2026-04-18 08:16:39 +00:00 · 2026-01-19 11:22:16 +01:00
parent 245481f33b
commit 58daa674ef
61 changed files with 3657 additions and 1239 deletions
--- a/management/server/job/channel.go
+++ b/management/server/job/channel.go
@@ -0,0 +1,59 @@
+package job
+
+import (
+	"context"
+	"errors"
+	"fmt"
+	"sync"
+	"time"
+)
+
+// todo consider the channel buffer size when we allow to run multiple jobs
+const jobChannelBuffer = 1
+
+var (
+	ErrJobChannelClosed = errors.New("job channel closed")
+)
+
+type Channel struct {
+	events chan *Event
+	once   sync.Once
+}
+
+func NewChannel() *Channel {
+	jc := &Channel{
+		events: make(chan *Event, jobChannelBuffer),
+	}
+
+	return jc
+}
+
+func (jc *Channel) AddEvent(ctx context.Context, responseWait time.Duration, event *Event) error {
+	select {
+	case <-ctx.Done():
+		return ctx.Err()
+		// todo: timeout is handled in the wrong place. If the peer does not respond with the job response, the server does not clean it up from the pending jobs and cannot apply a new job
+	case <-time.After(responseWait):
+		return fmt.Errorf("failed to add the event to the channel")

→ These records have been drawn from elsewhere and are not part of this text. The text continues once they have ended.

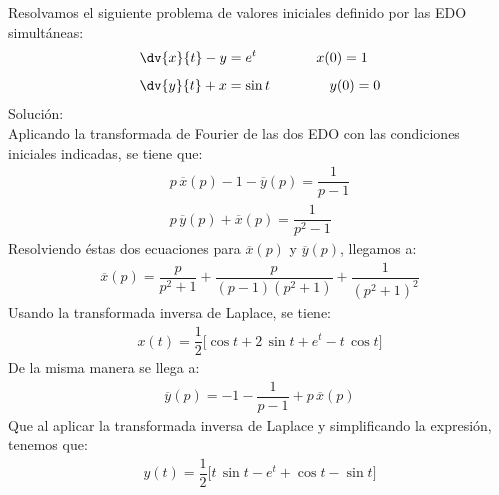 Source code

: \begin{ejemplo}
Resolvamos el siguiente problema de valores iniciales definido por las EDO simultáneas:
\begin{align*}
\dv{x}{t} - y &= e^{t} \hspace{1.5cm} x(0) =  1 \\[0.5em]
\dv{y}{t} + x &= \sin t \hspace{1.5cm} y(0) =  0
\end{align*}
Solución:
\\[0.5em]
Aplicando la transformada de Fourier de las dos EDO con las condiciones iniciales indicadas, se tiene que:
\begin{align*}
p \, \overline{x} (p) - 1 - \overline{y} (p) = \dfrac{1}{p -1} \\[0.5em]
p \, \overline{y} (p) + \overline{x} (p) = \dfrac{1}{p^{2} -1}
\end{align*}
Resolviendo éstas dos ecuaciones para $\overline{x}(p)$ y $\overline{y}(p)$, llegamos a:
\begin{align*}
\overline{x}(p) = \dfrac{p}{p^{2} + 1} + \dfrac{p}{(p - 1)(p^{2} + 1)} + \dfrac{1}{(p^{2} + 1)^{2}}
\end{align*}
Usando la transformada inversa de Laplace, se tiene:
\begin{align*}
x(t) = \dfrac{1}{2} \big[  \cos t + 2 \, \sin t +  e^{t} - t \, \cos t  \big]
\end{align*}
De la misma manera se llega a:
\begin{align*}
\overline{y} (p) = - 1 - \dfrac{1}{p - 1} + p \, \overline{x} (p)
\end{align*}
Que al aplicar la transformada inversa de Laplace y simplificando la expresión, tenemos que:
\begin{align*}
y(t)= \dfrac{1}{2} \big[  t \, \sin t - e^{t} + \cos t - \sin t  \big]
\end{align*}
\end{ejemplo}


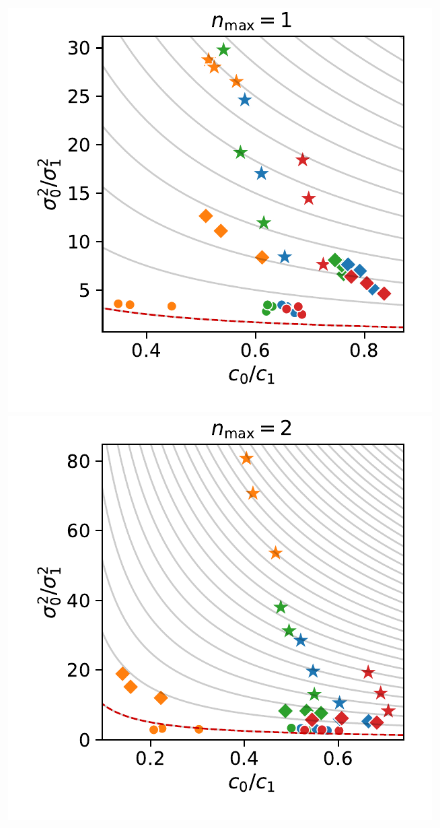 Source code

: \begin{figure}[tb]
    \centering
    \hfill
    \begin{minipage}{\textwidth}
    \includegraphics[scale=.5]{gfx/eff_landscape_order1.pdf}
    \includegraphics[scale=.5]{gfx/eff_landscape_order2.pdf}

\end{minipage}
\end{figure}
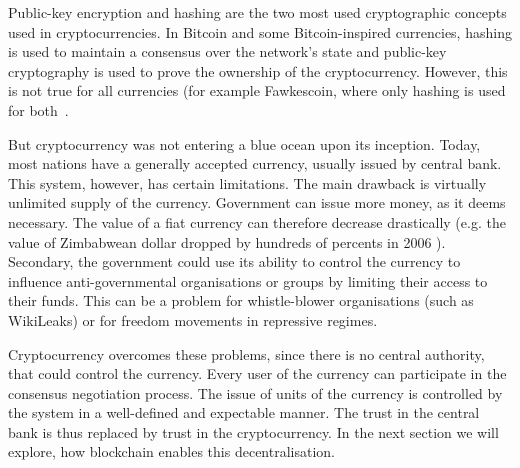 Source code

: Public-key encryption and hashing are the two most used cryptographic concepts used in cryptocurrencies. In Bitcoin and some Bitcoin-inspired currencies, hashing is used to maintain a consensus over the network's state and public-key cryptography is used to prove the ownership of the cryptocurrency. However, this is not true for all currencies (for example Fawkescoin, where only hashing is used for both~\cite{Bonneau2014FawkescoinCryptography}.

But cryptocurrency was not entering a blue ocean upon its inception. Today, most nations have a generally accepted currency, usually issued by central bank. This system, however, has certain limitations. The main drawback is virtually unlimited supply of the currency. Government can issue more money, as it deems necessary. The value of a fiat currency can therefore decrease drastically (e.g. the value of Zimbabwean dollar dropped by hundreds of percents in 2006 \footnotemark ). Secondary, the government could use its ability to control the currency to influence anti-governmental organisations or groups by limiting their access to their funds. This can be a problem for whistle-blower organisations (such as WikiLeaks) or for freedom movements in repressive regimes.
% 

Cryptocurrency overcomes these problems, since there is no central authority, that could control the currency. Every user of the currency can participate in the consensus negotiation process. The issue of units of the currency is controlled by the system in a well-defined and expectable manner. The trust in the central bank is thus replaced by trust in the cryptocurrency. In the next section we will explore, how blockchain enables this decentralisation. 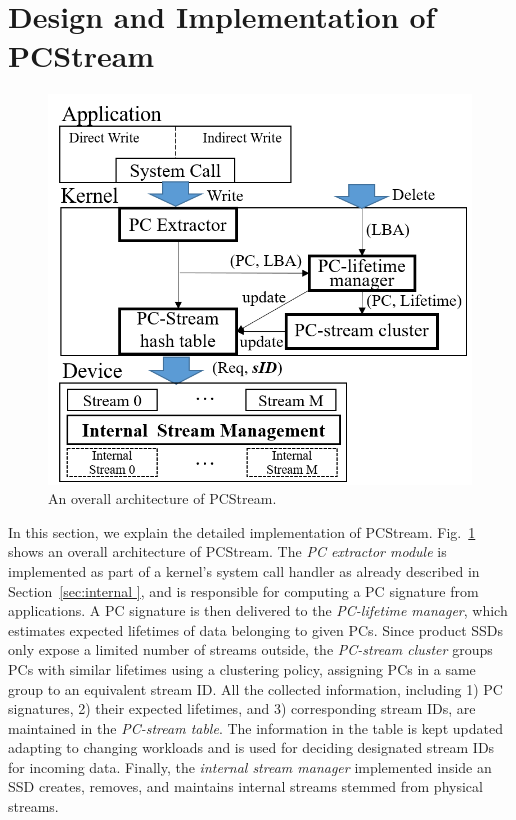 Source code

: \section{Design and Implementation of \textsf{PCStream}}

\begin{figure}[t]
	\centering
	\includegraphics[width=0.8\linewidth]{figure/overview}
	\caption{
		An overall architecture of \textsf{\small PCStream}. 
	}
	\label{fig:architecture}
\end{figure}


In this section, we explain the detailed implementation of \textsf{\small
PCStream}.  Fig.~\ref{fig:architecture} shows an overall architecture of
\textsf{\small PCStream}. The \textit{PC extractor module} is implemented as
part of a kernel's system call handler as already described in
Section~\ref{sec:internal }, and is responsible for computing a PC signature
from applications.  A PC signature is then delivered to the \textit{PC-lifetime
manager}, which estimates expected lifetimes of data belonging to given PCs.
Since product SSDs only expose a limited number of streams outside, the
\textit{PC-stream cluster} groups PCs with similar lifetimes using a clustering
policy, assigning PCs in a same group to an equivalent stream ID.  All the
collected information, including 1) PC signatures, 2) their expected lifetimes, and 3)
corresponding stream IDs, are maintained in the \textit{PC-stream table}.  The
information in the table is kept updated adapting to changing workloads and is
used for deciding designated stream IDs for incoming data. Finally, the
\textit{internal stream manager} implemented inside an SSD creates, removes,
and maintains internal streams stemmed from physical streams.

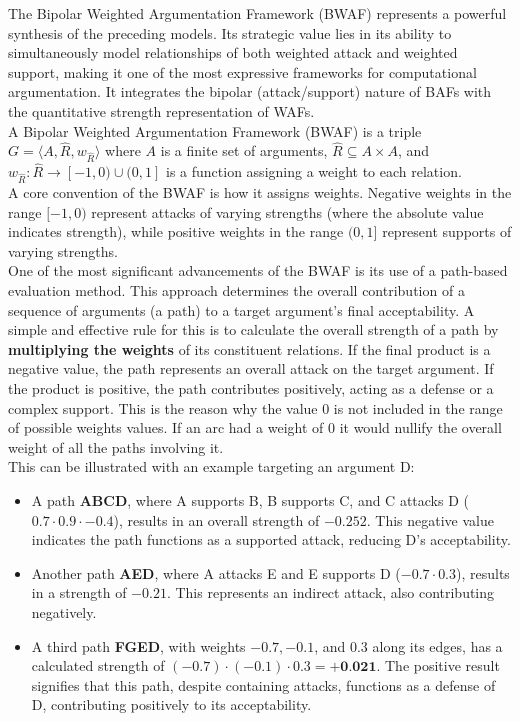 \documentclass{scrbook}
\begin{document}
The Bipolar Weighted Argumentation Framework (BWAF) represents a powerful synthesis of the preceding models. Its strategic value lies in its ability to simultaneously model relationships of both weighted attack and weighted support, making it one of the most expressive frameworks for computational argumentation. It integrates the bipolar (attack/support) nature of BAFs with the quantitative strength representation of WAFs. \\

A Bipolar Weighted Argumentation Framework (BWAF) is a triple $G=\langle A,\hat{R},w_{\hat{R}} \rangle$ where $A$ is a finite set of arguments, $\hat{R} \subseteq A \times A$, and $w_{\hat{R}}:\hat{R} \rightarrow [-1,0) \cup (0,1]$ is a function assigning a weight to each relation. \\

A core convention of the BWAF is how it assigns weights. Negative weights in the range $[-1, 0)$ represent attacks of varying strengths (where the absolute value indicates strength), while positive weights in the range $(0, 1]$ represent supports of varying strengths. \\

One of the most significant advancements of the BWAF is its use of a path-based evaluation method. This approach determines the overall contribution of a sequence of arguments (a path) to a target argument's final acceptability. A simple and effective rule for this is to calculate the overall strength of a path by \textbf{multiplying the weights} of its constituent relations. If the final product is a negative value, the path represents an overall attack on the target argument. If the product is positive, the path contributes positively, acting as a defense or a complex support. This is the reason why the value $0$ is not included in the range of possible weights values. If an arc had a weight of $0$ it would nullify the overall weight of all the paths involving it.\\

This can be illustrated with an example targeting an argument D:

\begin{itemize}
    \item 
    A path \textbf{ABCD}, where A supports B, B supports C, and C attacks D (\texttt{$0.7 \cdot 0.9 \cdot -0.4$}), results in an overall strength of \textbf{$-0.252$}. This negative value indicates the path functions as a supported attack, reducing D's acceptability.

    \item 
    Another path \textbf{AED}, where A attacks E and E supports D (\texttt{$-0.7 \cdot 0.3$}), results in a strength of \textbf{$-0.21$}. This represents an indirect attack, also contributing negatively.

    \item
    A third path \textbf{FGED}, with weights \texttt{$-0.7, -0.1$}, and \texttt{$0.3$} along its edges, has a calculated strength of \texttt{$(-0.7) \cdot (-0.1) \cdot 0.3 = \textbf{+0.021}$}. The positive result signifies that this path, despite containing attacks, functions as a defense of D, contributing positively to its acceptability.
\end{itemize}
\end{document}
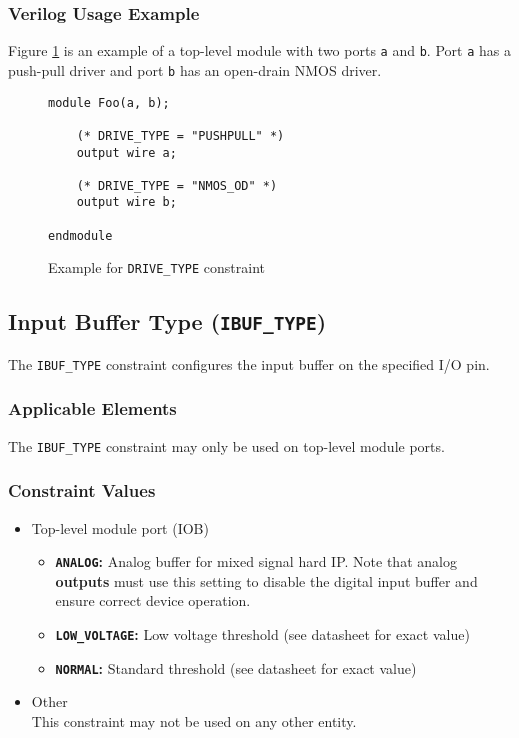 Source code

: \documentclass[11pt]{article}
\renewcommand\emph\textbf
\newcommand{\tokenstyle}[1]{\texttt{#1}}
\newcommand{\wirestyle}[1]{\texttt{#1}}
\newcommand{\valuestyle}[1]{\texttt{#1}}
\newcommand{\strvaluestyle}[1]{\valuestyle{\textquotedbl#1\textquotedbl}}
\newcommand{\strexamplestyle}[1]{\textbf{\strvaluestyle{#1}:}}
\newcommand{\whenstyle}[1]{{\fontseries{sb}\selectfont#1}}
\begin{document}
\subsubsection{Verilog Usage Example}

Figure \ref{constraint-drivetype} is an example of a top-level module with two ports \wirestyle{a} and \wirestyle{b}. Port \wirestyle{a} has a push-pull driver and port \wirestyle{b} has an open-drain NMOS driver.

\begin{figure}[h]
\begin{lstlisting}
module Foo(a, b);

	(* DRIVE_TYPE = "PUSHPULL" *)
	output wire a;

	(* DRIVE_TYPE = "NMOS_OD" *)
	output wire b;

endmodule
\end{lstlisting}
\caption{Example for \tokenstyle{DRIVE\_TYPE} constraint}
\label{constraint-drivetype}
\end{figure}


\pagebreak
\subsection{Input Buffer Type (\tokenstyle{IBUF\_TYPE})}

The \tokenstyle{IBUF\_TYPE} constraint configures the input buffer on the specified I/O pin.

\subsubsection{Applicable Elements}
The \tokenstyle{IBUF\_TYPE} constraint may only be used on top-level module ports.

\subsubsection{Constraint Values}
\begin{itemize}
\item \whenstyle{Top-level module port (IOB)}
	\begin{itemize}
		\item \strexamplestyle{ANALOG} Analog buffer for mixed signal hard IP. Note that analog \emph{outputs} must use this setting
		to disable the digital input buffer and ensure correct device operation.
		\item \strexamplestyle{LOW\_VOLTAGE} Low voltage threshold (see datasheet for exact value)
		\item \strexamplestyle{NORMAL} Standard threshold (see datasheet for exact value)
	\end{itemize}
\item \whenstyle{Other} \\
This constraint may not be used on any other entity.
\end{itemize}
\end{document}
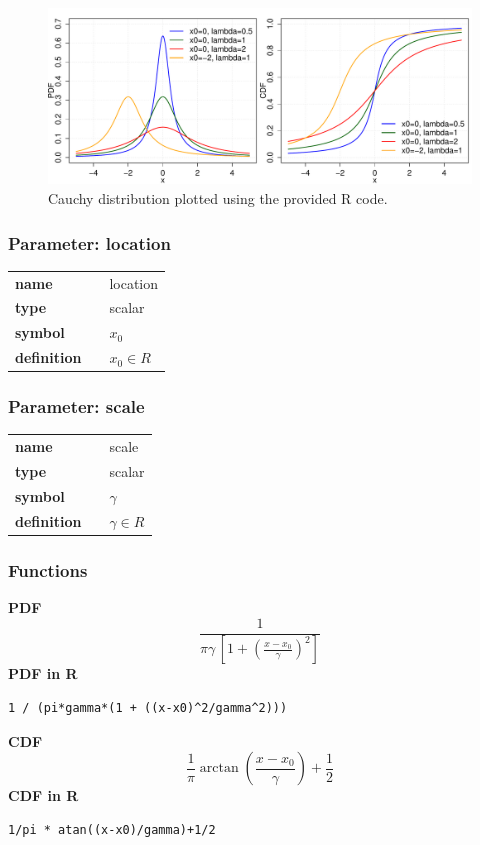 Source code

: \begin{figure}[ht!]
\centering
  \includegraphics[width=140mm]{pics/Cauchy.pdf}
 \caption{Cauchy distribution plotted using the provided R code.}
 \label{fig:Cauchy}
\end{figure}

\subsubsection*{Parameter: location}

\noindent\begin{tabular}{p{2cm}cl}
\textbf{name} & & location \\
\textbf{type} & & scalar \\
\textbf{symbol} & & $x_0$  \\
\textbf{definition} & & $x_0 \in  R$
\end{tabular}
\subsubsection*{Parameter: scale}

\noindent\begin{tabular}{p{2cm}cl}
\textbf{name} & & scale \\
\textbf{type} & & scalar \\
\textbf{symbol} & & $\gamma$  \\
\textbf{definition} & & $\gamma \in  R$
\end{tabular}
\subsubsection*{Functions}

\smallskip \noindent \hspace{.2cm} \textbf{PDF} 
\begin{equation*}\frac{1}{\pi\gamma\,\left[1 + \left(\frac{x-x_0}{\gamma}\right)^2\right]}\end{equation*}
\smallskip \noindent \hspace{.2cm} \textbf{PDF in R}  
\begin{verbatim}1 / (pi*gamma*(1 + ((x-x0)^2/gamma^2)))\end{verbatim}
\smallskip \noindent \hspace{.2cm} \textbf{CDF} 
\begin{equation*}\frac{1}{\pi} \arctan\left(\frac{x-x_0}{\gamma}\right)+\frac{1}{2}\end{equation*}
\smallskip \noindent \hspace{.2cm} \textbf{CDF in R} 
\begin{verbatim}1/pi * atan((x-x0)/gamma)+1/2\end{verbatim}
\smallskip
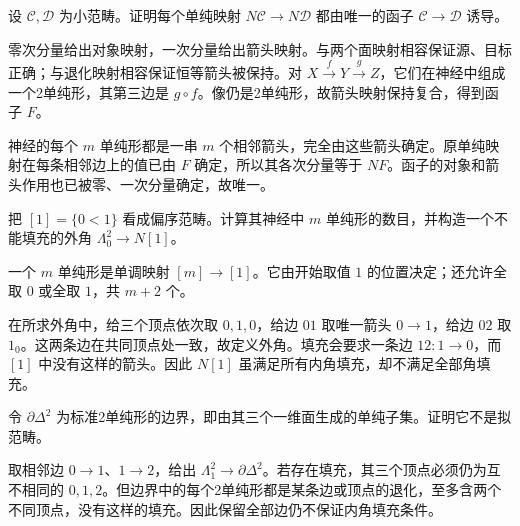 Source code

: \begin{exercise}\label{b4:ex:F-nerve-full-faithfulness}
	设 \(\mathcal C,\mathcal D\) 为小范畴。证明每个单纯映射 \(N\mathcal C\rightarrow N\mathcal D\) 都由唯一的函子 \(\mathcal C\rightarrow\mathcal D\) 诱导。
\end{exercise}
\begin{solution}
	零次分量给出对象映射，一次分量给出箭头映射。与两个面映射相容保证源、目标正确；与退化映射相容保证恒等箭头被保持。对 \(X\xrightarrow fY\xrightarrow gZ\)，它们在神经中组成一个2单纯形，其第三边是 \(g\circ f\)。像仍是2单纯形，故箭头映射保持复合，得到函子 \(F\)。

	神经的每个 \(m\) 单纯形都是一串 \(m\) 个相邻箭头，完全由这些箭头确定。原单纯映射在每条相邻边上的值已由 \(F\) 确定，所以其各次分量等于 \(N F\)。函子的对象和箭头作用也已被零、一次分量确定，故唯一。
\end{solution}

\begin{exercise}\label{b4:ex:F-interval-outer-horn}
	把 \([1]=\{0<1\}\) 看成偏序范畴。计算其神经中 \(m\) 单纯形的数目，并构造一个不能填充的外角 \(\Lambda_0^2\rightarrow N[1]\)。
\end{exercise}
\begin{solution}
	一个 \(m\) 单纯形是单调映射 \([m]\rightarrow[1]\)。它由开始取值 \(1\) 的位置决定；还允许全取 \(0\) 或全取 \(1\)，共 \(m+2\) 个。

	在所求外角中，给三个顶点依次取 \(0,1,0\)，给边 \(01\) 取唯一箭头 \(0\rightarrow1\)，给边 \(02\) 取 \(1_0\)。这两条边在共同顶点处一致，故定义外角。填充会要求一条边 \(12:1\rightarrow0\)，而 \([1]\) 中没有这样的箭头。因此 \(N[1]\) 虽满足所有内角填充，却不满足全部角填充。
\end{solution}

\begin{exercise}\label{b4:ex:F-boundary-not-quasicategory}
	令 \(\partial\Delta^2\) 为标准2单纯形的边界，即由其三个一维面生成的单纯子集。证明它不是拟范畴。
\end{exercise}
\begin{solution}
	取相邻边 \(0\rightarrow1\)、\(1\rightarrow2\)，给出 \(\Lambda_1^2\rightarrow\partial\Delta^2\)。若存在填充，其三个顶点必须仍为互不相同的 \(0,1,2\)。但边界中的每个2单纯形都是某条边或顶点的退化，至多含两个不同顶点，没有这样的填充。因此保留全部边仍不保证内角填充条件。
\end{solution}

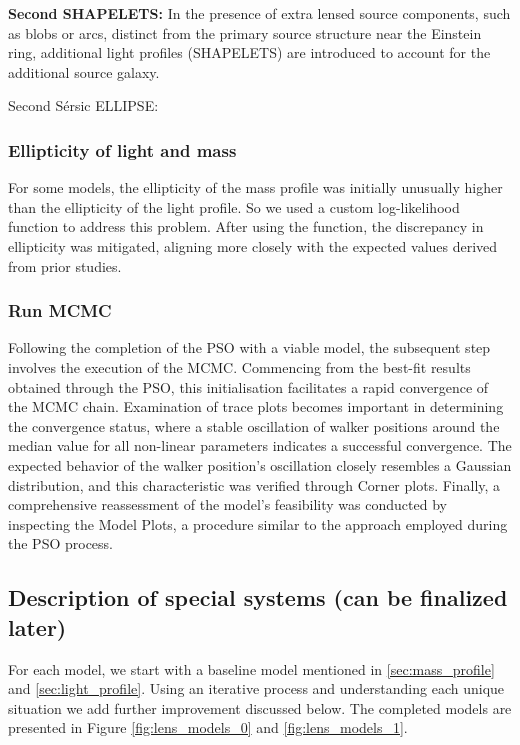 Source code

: \documentclass{aa}
\begin{document}
\textbf{Second SHAPELETS:} In the presence of extra lensed source components, such as blobs or arcs, distinct from the primary source structure near the Einstein ring, additional light profiles (SHAPELETS) are introduced to account for the additional source galaxy. 

Second S\'ersic ELLIPSE:

\subsubsection{Ellipticity of light and mass}
For some models, the ellipticity of the mass profile was initially unusually higher than the ellipticity of the light profile. So we used a custom log-likelihood function to address this problem. After using the function, the discrepancy in ellipticity was mitigated, aligning more closely with the expected values derived from prior studies.

\subsubsection{Run MCMC}
Following the completion of the PSO with a viable model, the subsequent step involves the execution of the MCMC. Commencing from the best-fit results obtained through the PSO, this initialisation facilitates a rapid convergence of the MCMC chain. Examination of trace plots becomes important in determining the convergence status, where a stable oscillation of walker positions around the median value for all non-linear parameters indicates a successful convergence. The expected behavior of the walker position's oscillation closely resembles a Gaussian distribution, and this characteristic was verified through Corner plots. Finally, a comprehensive reassessment of the model's feasibility was conducted by inspecting the Model Plots, a procedure similar to the approach employed during the PSO process.

\subsection{Description of special systems (can be finalized later)}

For each model, we start with a baseline model mentioned in \ref{sec:mass_profile} and \ref{sec:light_profile}. Using an iterative process and understanding each unique situation we add further improvement discussed below. The completed models are presented in Figure \ref{fig:lens_models_0} and \ref{fig:lens_models_1}.
\end{document}
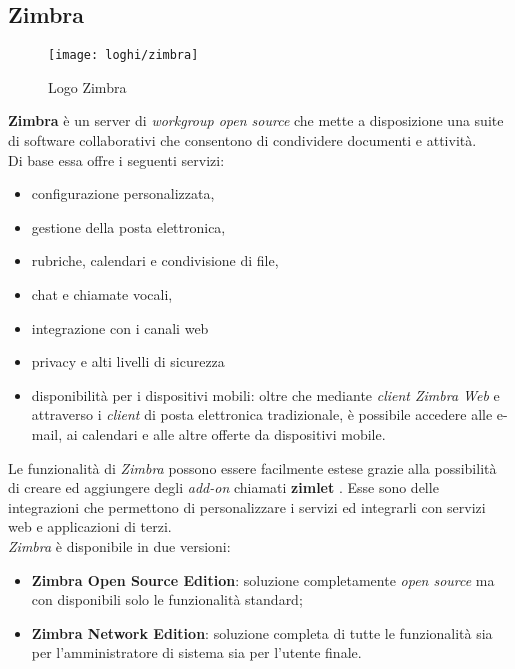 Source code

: \subsection{Zimbra} \label{subsec:Zimbra}
\begin{figure}[H] 
	\centering
	\texttt{[image: loghi/zimbra]}
	\caption{Logo Zimbra}
	\label{fig:logoZimbra}
\end{figure}
\textbf{Zimbra}  è un server di \emph{workgroup open source} che mette a disposizione una suite di software collaborativi che consentono di condividere documenti e attività. \\
Di base essa offre i seguenti servizi:
\begin{itemize}
	\item configurazione personalizzata,
	\item gestione della posta elettronica,
	\item rubriche, calendari e condivisione di file,
	\item chat e chiamate vocali,
	\item integrazione con i canali web
	\item privacy e alti livelli di sicurezza
	\item disponibilità per i dispositivi mobili: oltre che mediante \emph{client Zimbra Web} e attraverso i \emph{client} di posta elettronica tradizionale, è possibile accedere alle e-mail, ai calendari e alle altre offerte da dispositivi mobile. 
\end{itemize}
Le funzionalità di \emph{Zimbra} possono essere facilmente estese grazie alla possibilità di creare ed aggiungere degli \emph{add-on} chiamati \textbf{zimlet} . Esse sono delle integrazioni che permettono di personalizzare i servizi ed integrarli con servizi web e applicazioni di terzi.\\
\emph{Zimbra} è disponibile in due versioni: 
\begin{itemize}
	\item \textbf{Zimbra Open Source Edition}: soluzione completamente \emph{open source} ma con disponibili solo le funzionalità standard;
	\item \textbf{Zimbra Network Edition}: soluzione completa di tutte le funzionalità sia per l'amministratore di sistema sia per l'utente finale.
\end{itemize}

+	case jc.events <- event:
+	}
+	return nil
+}
+
+func (jc *Channel) Close() {
+	jc.once.Do(func() {
+		close(jc.events)
+	})
+}
+
+func (jc *Channel) Event(ctx context.Context) (*Event, error) {
+	select {
+	case <-ctx.Done():
+		return nil, ctx.Err()
+	case job, open := <-jc.events:
+		if !open {
+			return nil, ErrJobChannelClosed
+		}
+		return job, nil
+	}
+}
--- a/management/server/job/manager.go
+++ b/management/server/job/manager.go
@@ -0,0 +1,182 @@
+package job
+
+import (
+	"context"
+	"fmt"
+	"sync"
+	"time"
+
+	log "github.com/sirupsen/logrus"
+
+	"github.com/netbirdio/netbird/management/internals/modules/peers"
+	"github.com/netbirdio/netbird/management/server/store"
+	"github.com/netbirdio/netbird/management/server/telemetry"
+	"github.com/netbirdio/netbird/management/server/types"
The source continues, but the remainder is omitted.